Logistics Managers Index continues to show growth in August
Summary
The logistics sector remained in expansion in August, with the Logistics Managers Index (LMI) edging up to 59.3 from July’s 59.2. The monthly index — produced by researchers from several US universities with support from CSCMP — aggregates eight components including inventory, warehousing and transportation measures.
The slight rise was driven by inventory and warehousing metrics (Inventory Levels 58.2, Inventory Costs 79.2, Warehousing Prices 72.2), while Warehouse Capacity was barely above flat at 50.5. Transportation showed mixed signals: Prices fell to 56.1, Utilisation dropped to 54.7, and Capacity rose to 57.3, producing a mild negative freight inversion that warrants monitoring.
Key Points
- Overall LMI: 59.3 in August, a 0.1 point increase from July’s 59.2.
- Inventory Levels rose to 58.2; Inventory Costs jumped to 79.2, signalling higher holding costs for some firms.

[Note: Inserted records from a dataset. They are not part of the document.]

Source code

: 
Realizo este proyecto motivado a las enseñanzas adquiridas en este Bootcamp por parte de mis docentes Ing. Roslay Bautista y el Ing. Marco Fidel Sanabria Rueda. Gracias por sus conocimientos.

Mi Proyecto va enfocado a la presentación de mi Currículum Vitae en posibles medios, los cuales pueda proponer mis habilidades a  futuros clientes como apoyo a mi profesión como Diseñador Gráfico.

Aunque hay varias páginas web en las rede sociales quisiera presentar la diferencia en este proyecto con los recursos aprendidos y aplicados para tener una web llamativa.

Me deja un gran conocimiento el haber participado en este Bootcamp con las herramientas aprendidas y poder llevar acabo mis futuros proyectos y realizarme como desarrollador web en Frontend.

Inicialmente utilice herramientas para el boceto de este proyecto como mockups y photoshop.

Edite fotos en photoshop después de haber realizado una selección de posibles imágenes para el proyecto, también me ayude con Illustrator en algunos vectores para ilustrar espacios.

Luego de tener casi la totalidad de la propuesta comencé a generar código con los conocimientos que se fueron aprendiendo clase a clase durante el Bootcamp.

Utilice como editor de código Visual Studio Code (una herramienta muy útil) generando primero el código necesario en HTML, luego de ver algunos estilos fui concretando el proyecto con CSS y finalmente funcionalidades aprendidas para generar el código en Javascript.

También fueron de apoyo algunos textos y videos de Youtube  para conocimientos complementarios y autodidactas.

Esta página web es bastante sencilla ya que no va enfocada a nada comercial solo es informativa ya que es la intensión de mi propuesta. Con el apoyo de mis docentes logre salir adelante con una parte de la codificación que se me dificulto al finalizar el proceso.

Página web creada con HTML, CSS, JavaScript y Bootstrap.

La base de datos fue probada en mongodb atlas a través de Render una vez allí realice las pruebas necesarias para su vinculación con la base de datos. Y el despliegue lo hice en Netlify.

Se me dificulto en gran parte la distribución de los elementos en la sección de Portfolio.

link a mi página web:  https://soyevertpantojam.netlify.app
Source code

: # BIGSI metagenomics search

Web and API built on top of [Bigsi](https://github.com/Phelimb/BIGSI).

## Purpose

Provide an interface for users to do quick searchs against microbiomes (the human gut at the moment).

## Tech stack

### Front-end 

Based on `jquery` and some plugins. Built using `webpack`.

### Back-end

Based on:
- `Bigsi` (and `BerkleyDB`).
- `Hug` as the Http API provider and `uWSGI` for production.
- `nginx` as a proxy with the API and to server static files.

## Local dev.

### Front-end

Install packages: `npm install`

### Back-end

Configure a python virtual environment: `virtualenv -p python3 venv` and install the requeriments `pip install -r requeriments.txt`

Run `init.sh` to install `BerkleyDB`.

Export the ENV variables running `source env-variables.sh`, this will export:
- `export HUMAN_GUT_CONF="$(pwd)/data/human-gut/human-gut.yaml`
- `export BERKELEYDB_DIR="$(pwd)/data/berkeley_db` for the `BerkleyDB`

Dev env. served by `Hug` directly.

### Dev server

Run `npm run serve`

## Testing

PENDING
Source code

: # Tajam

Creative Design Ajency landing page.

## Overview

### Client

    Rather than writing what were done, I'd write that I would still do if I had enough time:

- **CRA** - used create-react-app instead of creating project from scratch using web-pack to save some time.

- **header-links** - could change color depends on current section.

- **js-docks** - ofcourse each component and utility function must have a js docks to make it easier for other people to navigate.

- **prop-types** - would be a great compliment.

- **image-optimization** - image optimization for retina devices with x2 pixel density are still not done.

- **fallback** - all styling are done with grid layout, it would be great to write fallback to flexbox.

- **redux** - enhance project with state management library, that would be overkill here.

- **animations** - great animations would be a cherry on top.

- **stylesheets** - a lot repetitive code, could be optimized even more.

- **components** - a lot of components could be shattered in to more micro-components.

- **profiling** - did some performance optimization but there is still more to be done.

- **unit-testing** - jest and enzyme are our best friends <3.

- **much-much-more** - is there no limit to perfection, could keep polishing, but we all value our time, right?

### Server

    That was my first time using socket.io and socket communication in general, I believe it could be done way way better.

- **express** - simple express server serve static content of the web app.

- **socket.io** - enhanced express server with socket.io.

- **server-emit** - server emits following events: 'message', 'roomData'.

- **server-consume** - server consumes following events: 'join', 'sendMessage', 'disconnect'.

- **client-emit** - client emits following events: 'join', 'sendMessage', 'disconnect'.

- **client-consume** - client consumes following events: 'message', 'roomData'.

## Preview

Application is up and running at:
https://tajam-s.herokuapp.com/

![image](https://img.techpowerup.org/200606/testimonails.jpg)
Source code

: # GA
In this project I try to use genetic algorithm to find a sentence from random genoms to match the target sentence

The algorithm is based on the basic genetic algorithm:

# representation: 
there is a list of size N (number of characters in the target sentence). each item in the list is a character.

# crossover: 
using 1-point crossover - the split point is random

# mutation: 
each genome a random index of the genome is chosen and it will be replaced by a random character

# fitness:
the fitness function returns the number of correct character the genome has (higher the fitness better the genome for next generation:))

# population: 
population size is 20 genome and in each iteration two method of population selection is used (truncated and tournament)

- Warehousing Prices increased to 72.2 while Warehouse Capacity sat at 50.5 — just above break-even for growth.
- Transportation: Prices down to 56.1, Utilisation down to 54.7, Capacity up to 57.3 — creating a mild negative freight inversion.
- Negative freight inversion usually precedes slowdowns if sustained for at least three months; authors advise continued monitoring.
- Smaller upstream firms are reporting higher inventories, while larger downstream retailers maintain JIT strategies amid tariff uncertainty.
Context and relevance
The LMI is a composite, timely gauge of logistics activity — useful for operators, shippers and carriers. The current mix of rising inventory costs and higher warehousing prices alongside increasing transport capacity suggests shifting cost and capacity balances across the supply chain. Transportation metrics can be leading indicators for broader economic movements, so the mild negative inversion is notable even if it doesn’t yet indicate a freight recession.
Author style
Punchy: This is a concise snapshot that matters — transport trends often lead the wider economy. The report flags a real shift (negative freight inversion and upstream inventory accumulation) that logistics managers, carriers and procurement leads should track closely.
Why should I read this?
Short version: if you move goods, this affects costs and capacity — so read the figures. The update tells you where pressure points are (warehouse costs up, transport utilisation easing), who’s feeling the pinch (smaller upstream firms) and what to watch next (whether the inversion holds). We’ve done the reading for you — the numbers are the headline.